Map below shows the total number of cases of human infection with avian influenza A(H7N9) virus by provinces/municipality/SAR in China during the reporting period 7 to 14 February 2014:
During the reporting period 7 to 14 February 2014, there was a confirmed case of H7N9 human infection in a tourist reported in Sabah, Malaysia in the Western Pacific Region.
On 12 Feb, the Ministry of Health confirmed the first Influenza A (H7N9) case in the country. The case was a 67-year-old female tourist from China, who had travelled from Guangdong, China, to Kuala Lumpur. The patient had received initial treatment in China for symptoms of fever, cough, joint pain and weakness on 30 January 2014; four days, prior to arriving in Kuala Lumpur on 3 February 2014. A sample from this patient tested positive for the Influenza A (H7N9) virus. At the time of the press release, the patient was in a stable condition and was receiving treatment at the intensive care unit of a hospital.
Other relevant findings
Confirmed H7N9 infection in poultry and environmental samples in China
In addition, during the reporting period 7 to 14 February 2014, national authorities and OIE reported the presence of A(H7N9) in poultry and environmental samples in Guangxi, Guangdong, Hunan and Zhejiang province.
- Specimens collected from apparently healthy poultry in Jinhua livestock trade market, Guigang City, Guangxi Province (4 chickens); Xuzhen live bird market, Xingning City, Meizhou City, Guangdong Province (1 chicken), Live bird market, Miluo City, Yueyang City, Hunan Province (1 duck, 2 chickens); Heping wholesale market, Xiangzhou City, Zhuhai City, Guangdong (2 chickens) tested positive for H7N9; and 1 environment specimen from Zhugong Lake agriculture products market, Zhuji City, Zhejiang Province, tested positive for H7N9.
- In addition, 3 out of 1 684 serum samples and 4 out of 386 virological samples collected from a total of 28 sampling locations in Guangxi Province during the third part of January 2014, tested positive.
H7N9 surveillance and control measures in China
- Anhui Province: Anqing City authorities temporarily closed live animal markets in high risk areas.
- Hunan Province:
- Miluo City of Yueyang City, Hunan Province closed market for 1 week from 6 to 13 February 2014.
- Jiangyong County, Yongzhou City has temporarily closed 2 existing farmers markets.
- Guangdong Province: Zhongshan City closed the live bird markets for 2 weeks.
- According to the Director of the Prevention and control of infectious diseases, local areas where human cases were reported, such as in Huaiji County, Zhaoqing City, environmental specimens collected and tested, from all live poultry stalls in the county, were 100% positive for H7N9, during the time that the cases appeared.

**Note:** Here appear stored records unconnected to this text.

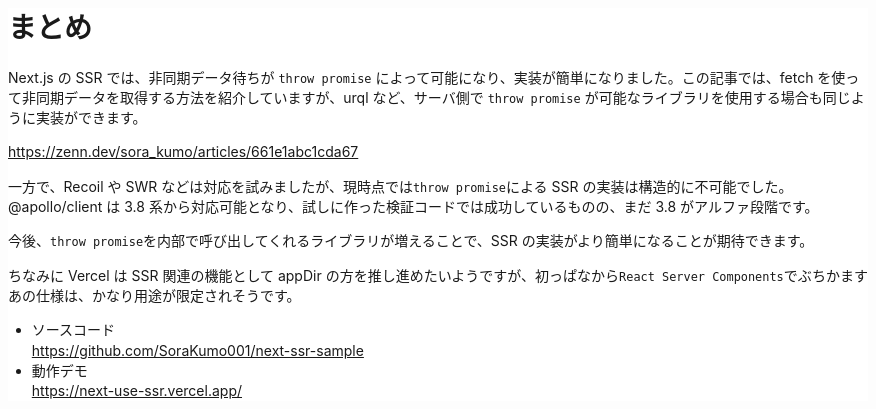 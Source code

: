 # まとめ

Next.js の SSR では、非同期データ待ちが `throw promise` によって可能になり、実装が簡単になりました。この記事では、fetch を使って非同期データを取得する方法を紹介していますが、urql など、サーバ側で `throw promise` が可能なライブラリを使用する場合も同じように実装ができます。

https://zenn.dev/sora_kumo/articles/661e1abc1cda67

一方で、Recoil や SWR などは対応を試みましたが、現時点では`throw promise`による SSR の実装は構造的に不可能でした。@apollo/client は 3.8 系から対応可能となり、試しに作った検証コードでは成功しているものの、まだ 3.8 がアルファ段階です。

今後、`throw promise`を内部で呼び出してくれるライブラリが増えることで、SSR の実装がより簡単になることが期待できます。

ちなみに Vercel は SSR 関連の機能として appDir の方を推し進めたいようですが、初っぱなから`React Server Components`でぶちかますあの仕様は、かなり用途が限定されそうです。

- ソースコード  
  https://github.com/SoraKumo001/next-ssr-sample
- 動作デモ  
  https://next-use-ssr.vercel.app/
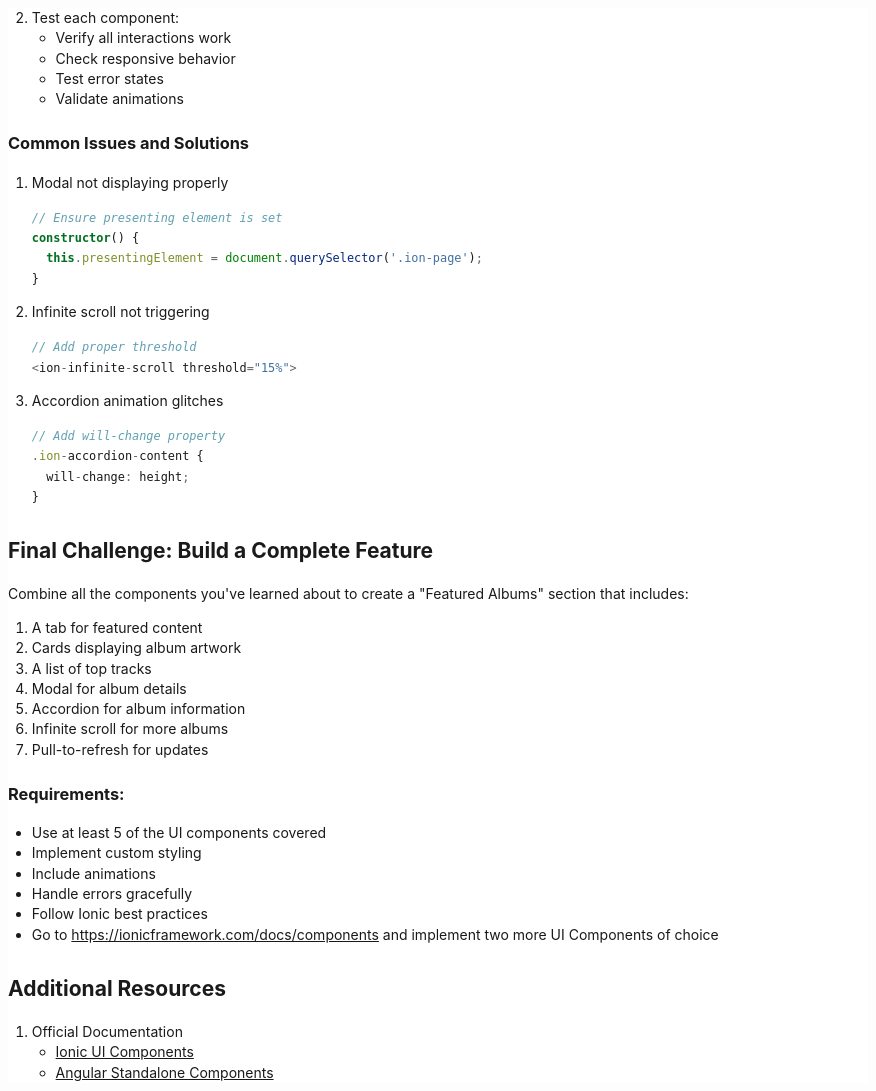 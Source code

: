 2. Test each component:
   - Verify all interactions work
   - Check responsive behavior
   - Test error states
   - Validate animations

### Common Issues and Solutions
1. Modal not displaying properly
   ```typescript
   // Ensure presenting element is set
   constructor() {
     this.presentingElement = document.querySelector('.ion-page');
   }
   ```

2. Infinite scroll not triggering
   ```typescript
   // Add proper threshold
   <ion-infinite-scroll threshold="15%">
   ```

3. Accordion animation glitches
   ```typescript
   // Add will-change property
   .ion-accordion-content {
     will-change: height;
   }
   ```

## Final Challenge: Build a Complete Feature

Combine all the components you've learned about to create a "Featured Albums" section that includes:

1. A tab for featured content
2. Cards displaying album artwork
3. A list of top tracks
4. Modal for album details
5. Accordion for album information
6. Infinite scroll for more albums
7. Pull-to-refresh for updates

### Requirements:
- Use at least 5 of the UI components covered
- Implement custom styling
- Include animations
- Handle errors gracefully
- Follow Ionic best practices
- Go to https://ionicframework.com/docs/components and implement two more UI Components of choice

## Additional Resources

1. Official Documentation
   - [Ionic UI Components](https://ionicframework.com/docs/components)
   - [Angular Standalone Components](https://angular.io/guide/standalone-components)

H7N9 surveillance and control measures in Viet Nam (Media Report)
- Lao Cai Province: Measures to prevent the spread of H7N9 and H10N8 viruses crossing the border from China have been rolled out. The provincial animal health branch has taken samples of sick poultry at five border markets in Lao Cai city, Bao Thang and Bat Xat. The provincial health department is planning to buy new preventive tools and Tamiflu. Measures have been put in place to manage passengers travelling through the Lao Cai international border gate.
To date, there has been no evidence of sustained human-to-human transmission. It is expected that there may be further sporadic cases of human infection with the virus. Affected provinces and municipalities continue to maintain surveillance and response activities.
WHO does not advise special screening at points of entry with regard to this event, nor does it recommend any travel restrictions be applied. WHO continues to work closely with national authorities and technical partners to gain a better understanding of this disease in humans and will continue to provide updated information as the situation evolves.